● Work to be completed
Leave the pictures out and repeat the rest of the data below exactly.

** Opening Material for this exercise block **

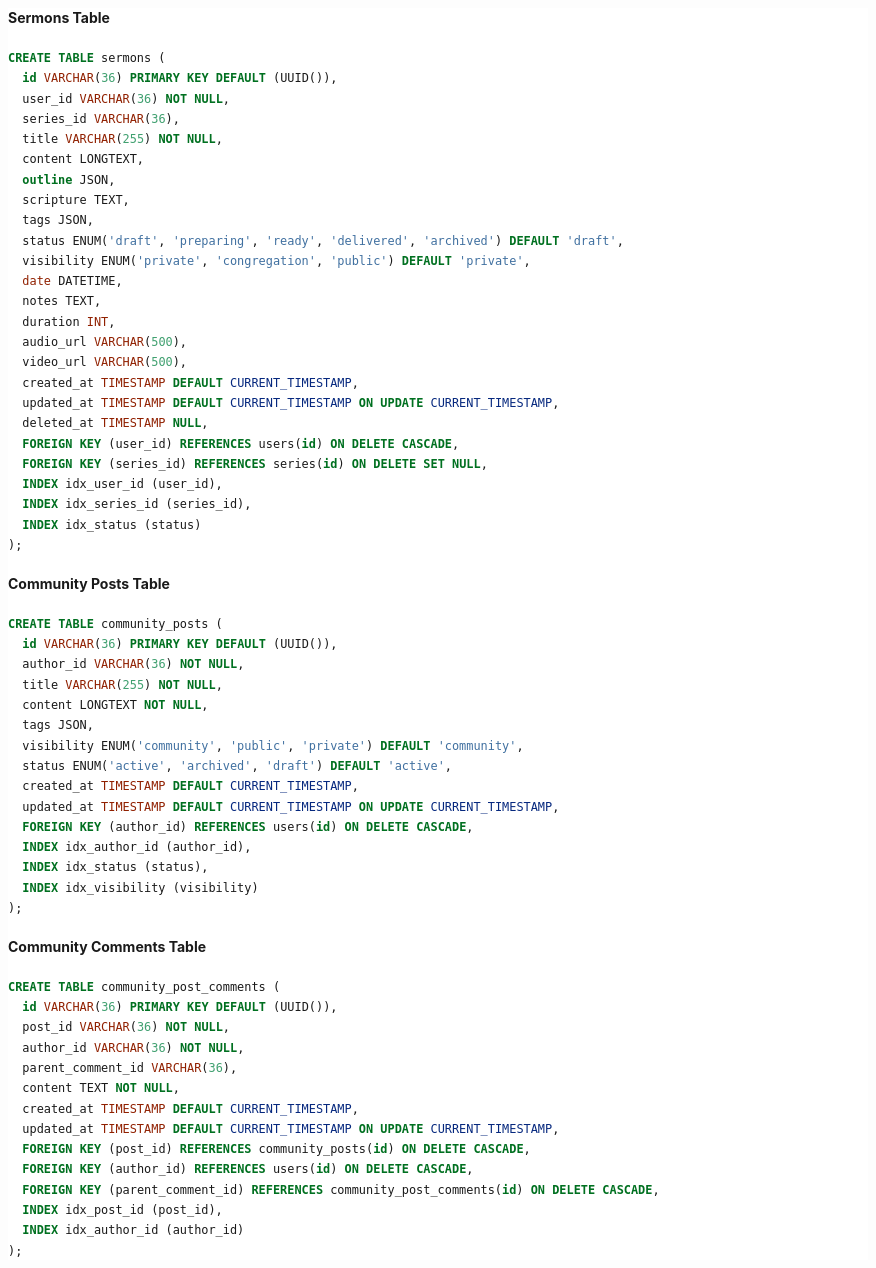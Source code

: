 #### Sermons Table
```sql
CREATE TABLE sermons (
  id VARCHAR(36) PRIMARY KEY DEFAULT (UUID()),
  user_id VARCHAR(36) NOT NULL,
  series_id VARCHAR(36),
  title VARCHAR(255) NOT NULL,
  content LONGTEXT,
  outline JSON,
  scripture TEXT,
  tags JSON,
  status ENUM('draft', 'preparing', 'ready', 'delivered', 'archived') DEFAULT 'draft',
  visibility ENUM('private', 'congregation', 'public') DEFAULT 'private',
  date DATETIME,
  notes TEXT,
  duration INT,
  audio_url VARCHAR(500),
  video_url VARCHAR(500),
  created_at TIMESTAMP DEFAULT CURRENT_TIMESTAMP,
  updated_at TIMESTAMP DEFAULT CURRENT_TIMESTAMP ON UPDATE CURRENT_TIMESTAMP,
  deleted_at TIMESTAMP NULL,
  FOREIGN KEY (user_id) REFERENCES users(id) ON DELETE CASCADE,
  FOREIGN KEY (series_id) REFERENCES series(id) ON DELETE SET NULL,
  INDEX idx_user_id (user_id),
  INDEX idx_series_id (series_id),
  INDEX idx_status (status)
);
```

#### Community Posts Table
```sql
CREATE TABLE community_posts (
  id VARCHAR(36) PRIMARY KEY DEFAULT (UUID()),
  author_id VARCHAR(36) NOT NULL,
  title VARCHAR(255) NOT NULL,
  content LONGTEXT NOT NULL,
  tags JSON,
  visibility ENUM('community', 'public', 'private') DEFAULT 'community',
  status ENUM('active', 'archived', 'draft') DEFAULT 'active',
  created_at TIMESTAMP DEFAULT CURRENT_TIMESTAMP,
  updated_at TIMESTAMP DEFAULT CURRENT_TIMESTAMP ON UPDATE CURRENT_TIMESTAMP,
  FOREIGN KEY (author_id) REFERENCES users(id) ON DELETE CASCADE,
  INDEX idx_author_id (author_id),
  INDEX idx_status (status),
  INDEX idx_visibility (visibility)
);
```

#### Community Comments Table
```sql
CREATE TABLE community_post_comments (
  id VARCHAR(36) PRIMARY KEY DEFAULT (UUID()),
  post_id VARCHAR(36) NOT NULL,
  author_id VARCHAR(36) NOT NULL,
  parent_comment_id VARCHAR(36),
  content TEXT NOT NULL,
  created_at TIMESTAMP DEFAULT CURRENT_TIMESTAMP,
  updated_at TIMESTAMP DEFAULT CURRENT_TIMESTAMP ON UPDATE CURRENT_TIMESTAMP,
  FOREIGN KEY (post_id) REFERENCES community_posts(id) ON DELETE CASCADE,
  FOREIGN KEY (author_id) REFERENCES users(id) ON DELETE CASCADE,
  FOREIGN KEY (parent_comment_id) REFERENCES community_post_comments(id) ON DELETE CASCADE,
  INDEX idx_post_id (post_id),
  INDEX idx_author_id (author_id)
);
```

** Closing Material for this exercise block **

● Result of the task
Source code

: #### Sermons Table
```sql
CREATE TABLE sermons (
  id VARCHAR(36) PRIMARY KEY DEFAULT (UUID()),
  user_id VARCHAR(36) NOT NULL,
  series_id VARCHAR(36),
  title VARCHAR(255) NOT NULL,
  content LONGTEXT,
  outline JSON,
  scripture TEXT,
  tags JSON,
  status ENUM('draft', 'preparing', 'ready', 'delivered', 'archived') DEFAULT 'draft',
  visibility ENUM('private', 'congregation', 'public') DEFAULT 'private',
  date DATETIME,
  notes TEXT,
  duration INT,
  audio_url VARCHAR(500),
  video_url VARCHAR(500),
  created_at TIMESTAMP DEFAULT CURRENT_TIMESTAMP,
  updated_at TIMESTAMP DEFAULT CURRENT_TIMESTAMP ON UPDATE CURRENT_TIMESTAMP,
  deleted_at TIMESTAMP NULL,
  FOREIGN KEY (user_id) REFERENCES users(id) ON DELETE CASCADE,
  FOREIGN KEY (series_id) REFERENCES series(id) ON DELETE SET NULL,
  INDEX idx_user_id (user_id),
  INDEX idx_series_id (series_id),
  INDEX idx_status (status)
);
```

#### Community Posts Table
```sql
CREATE TABLE community_posts (
  id VARCHAR(36) PRIMARY KEY DEFAULT (UUID()),
  author_id VARCHAR(36) NOT NULL,
  title VARCHAR(255) NOT NULL,
  content LONGTEXT NOT NULL,
  tags JSON,
  visibility ENUM('community', 'public', 'private') DEFAULT 'community',
  status ENUM('active', 'archived', 'draft') DEFAULT 'active',
  created_at TIMESTAMP DEFAULT CURRENT_TIMESTAMP,
  updated_at TIMESTAMP DEFAULT CURRENT_TIMESTAMP ON UPDATE CURRENT_TIMESTAMP,
  FOREIGN KEY (author_id) REFERENCES users(id) ON DELETE CASCADE,
  INDEX idx_author_id (author_id),
  INDEX idx_status (status),
  INDEX idx_visibility (visibility)
);
```

#### Community Comments Table
```sql
CREATE TABLE community_post_comments (
  id VARCHAR(36) PRIMARY KEY DEFAULT (UUID()),
  post_id VARCHAR(36) NOT NULL,
  author_id VARCHAR(36) NOT NULL,
  parent_comment_id VARCHAR(36),
  content TEXT NOT NULL,
  created_at TIMESTAMP DEFAULT CURRENT_TIMESTAMP,
  updated_at TIMESTAMP DEFAULT CURRENT_TIMESTAMP ON UPDATE CURRENT_TIMESTAMP,
  FOREIGN KEY (post_id) REFERENCES community_posts(id) ON DELETE CASCADE,
  FOREIGN KEY (author_id) REFERENCES users(id) ON DELETE CASCADE,
  FOREIGN KEY (parent_comment_id) REFERENCES community_post_comments(id) ON DELETE CASCADE,
  INDEX idx_post_id (post_id),
  INDEX idx_author_id (author_id)
);
```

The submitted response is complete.